> _The data_:

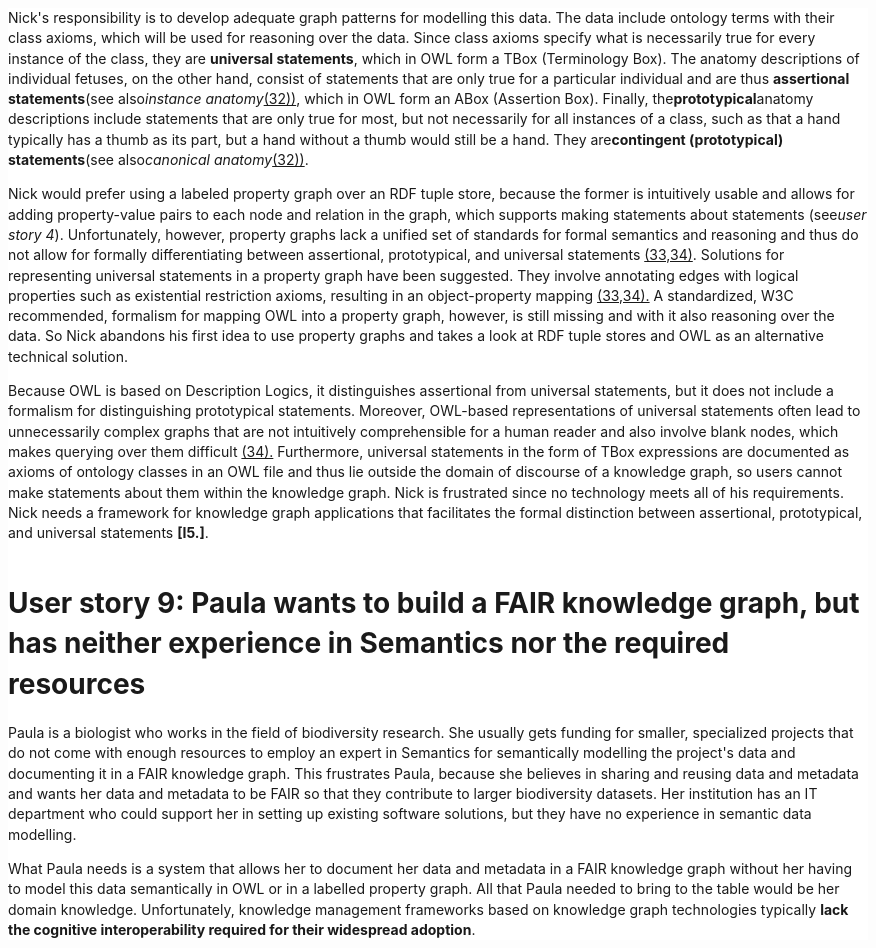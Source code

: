 Nick's responsibility is to develop adequate graph patterns for modelling this data. The data include ontology terms with their class axioms, which will be used for reasoning over the data. Since class axioms specify what is necessarily true for every instance of the class, they are **universal statements**, which in OWL form a TBox (Terminology Box). The anatomy descriptions of individual fetuses, on the other hand, consist of statements that are only true for a particular individual and are thus **assertional statements**(see also*instance anatomy*[\(32\)\)](https://www.zotero.org/google-docs/?3taP9N), which in OWL form an ABox (Assertion Box). Finally, the**prototypical**anatomy descriptions include statements that are only true for most, but not necessarily for all instances of a class, such as that a hand typically has a thumb as its part, but a hand without a thumb would still be a hand. They are**contingent (prototypical) statements**(see also*canonical anatomy*[\(32\)\)](https://www.zotero.org/google-docs/?XhV1jf).

Nick would prefer using a labeled property graph over an RDF tuple store, because the former is intuitively usable and allows for adding property-value pairs to each node and relation in the graph, which supports making statements about statements (see*user story 4*). Unfortunately, however, property graphs lack a unified set of standards for formal semantics and reasoning and thus do not allow for formally differentiating between assertional, prototypical, and universal statements [\(33,34\)](https://www.zotero.org/google-docs/?TEJ8Pj). Solutions for representing universal statements in a property graph have been suggested. They involve annotating edges with logical properties such as existential restriction axioms, resulting in an object-property mapping [\(33,34\).](https://www.zotero.org/google-docs/?KicgHD) A standardized, W3C recommended, formalism for mapping OWL into a property graph, however, is still missing and with it also reasoning over the data. So Nick abandons his first idea to use property graphs and takes a look at RDF tuple stores and OWL as an alternative technical solution.

Because OWL is based on Description Logics, it distinguishes assertional from universal statements, but it does not include a formalism for distinguishing prototypical statements. Moreover, OWL-based representations of universal statements often lead to unnecessarily complex graphs that are not intuitively comprehensible for a human reader and also involve blank nodes, which makes querying over them difficult [\(34\).](https://www.zotero.org/google-docs/?5iEy8W) Furthermore, universal statements in the form of TBox expressions are documented as axioms of ontology classes in an OWL file and thus lie outside the domain of discourse of a knowledge graph, so users cannot make statements about them within the knowledge graph. Nick is frustrated since no technology meets all of his requirements. Nick needs a framework for knowledge graph applications that facilitates the formal distinction between assertional, prototypical, and universal statements **[I5.]**.

# User story 9: Paula wants to build a FAIR knowledge graph, but has neither experience in Semantics nor the required resources

Paula is a biologist who works in the field of biodiversity research. She usually gets funding for smaller, specialized projects that do not come with enough resources to employ an expert in Semantics for semantically modelling the project's data and documenting it in a FAIR knowledge graph. This frustrates Paula, because she believes in sharing and reusing data and metadata and wants her data and metadata to be FAIR so that they contribute to larger biodiversity datasets. Her institution has an IT department who could support her in setting up existing software solutions, but they have no experience in semantic data modelling.

What Paula needs is a system that allows her to document her data and metadata in a FAIR knowledge graph without her having to model this data semantically in OWL or in a labelled property graph. All that Paula needed to bring to the table would be her domain knowledge. Unfortunately, knowledge management frameworks based on knowledge graph technologies typically **lack the cognitive interoperability required for their widespread adoption**.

> _Work instructions_: The reply must hold every line above exactly as written and none of the pictures.

> _Reply to the task_:
Source code

: Nick's responsibility is to develop adequate graph patterns for modelling this data. The data include ontology terms with their class axioms, which will be used for reasoning over the data. Since class axioms specify what is necessarily true for every instance of the class, they are **universal statements**, which in OWL form a TBox (Terminology Box). The anatomy descriptions of individual fetuses, on the other hand, consist of statements that are only true for a particular individual and are thus **assertional statements**(see also*instance anatomy*[\(32\)\)](https://www.zotero.org/google-docs/?3taP9N), which in OWL form an ABox (Assertion Box). Finally, the**prototypical**anatomy descriptions include statements that are only true for most, but not necessarily for all instances of a class, such as that a hand typically has a thumb as its part, but a hand without a thumb would still be a hand. They are**contingent (prototypical) statements**(see also*canonical anatomy*[\(32\)\)](https://www.zotero.org/google-docs/?XhV1jf).

Nick would prefer using a labeled property graph over an RDF tuple store, because the former is intuitively usable and allows for adding property-value pairs to each node and relation in the graph, which supports making statements about statements (see*user story 4*). Unfortunately, however, property graphs lack a unified set of standards for formal semantics and reasoning and thus do not allow for formally differentiating between assertional, prototypical, and universal statements [\(33,34\)](https://www.zotero.org/google-docs/?TEJ8Pj). Solutions for representing universal statements in a property graph have been suggested. They involve annotating edges with logical properties such as existential restriction axioms, resulting in an object-property mapping [\(33,34\).](https://www.zotero.org/google-docs/?KicgHD) A standardized, W3C recommended, formalism for mapping OWL into a property graph, however, is still missing and with it also reasoning over the data. So Nick abandons his first idea to use property graphs and takes a look at RDF tuple stores and OWL as an alternative technical solution.

Because OWL is based on Description Logics, it distinguishes assertional from universal statements, but it does not include a formalism for distinguishing prototypical statements. Moreover, OWL-based representations of universal statements often lead to unnecessarily complex graphs that are not intuitively comprehensible for a human reader and also involve blank nodes, which makes querying over them difficult [\(34\).](https://www.zotero.org/google-docs/?5iEy8W) Furthermore, universal statements in the form of TBox expressions are documented as axioms of ontology classes in an OWL file and thus lie outside the domain of discourse of a knowledge graph, so users cannot make statements about them within the knowledge graph. Nick is frustrated since no technology meets all of his requirements. Nick needs a framework for knowledge graph applications that facilitates the formal distinction between assertional, prototypical, and universal statements **[I5.]**.

# User story 9: Paula wants to build a FAIR knowledge graph, but has neither experience in Semantics nor the required resources

Paula is a biologist who works in the field of biodiversity research. She usually gets funding for smaller, specialized projects that do not come with enough resources to employ an expert in Semantics for semantically modelling the project's data and documenting it in a FAIR knowledge graph. This frustrates Paula, because she believes in sharing and reusing data and metadata and wants her data and metadata to be FAIR so that they contribute to larger biodiversity datasets. Her institution has an IT department who could support her in setting up existing software solutions, but they have no experience in semantic data modelling.

What Paula needs is a system that allows her to document her data and metadata in a FAIR knowledge graph without her having to model this data semantically in OWL or in a labelled property graph. All that Paula needed to bring to the table would be her domain knowledge. Unfortunately, knowledge management frameworks based on knowledge graph technologies typically **lack the cognitive interoperability required for their widespread adoption**.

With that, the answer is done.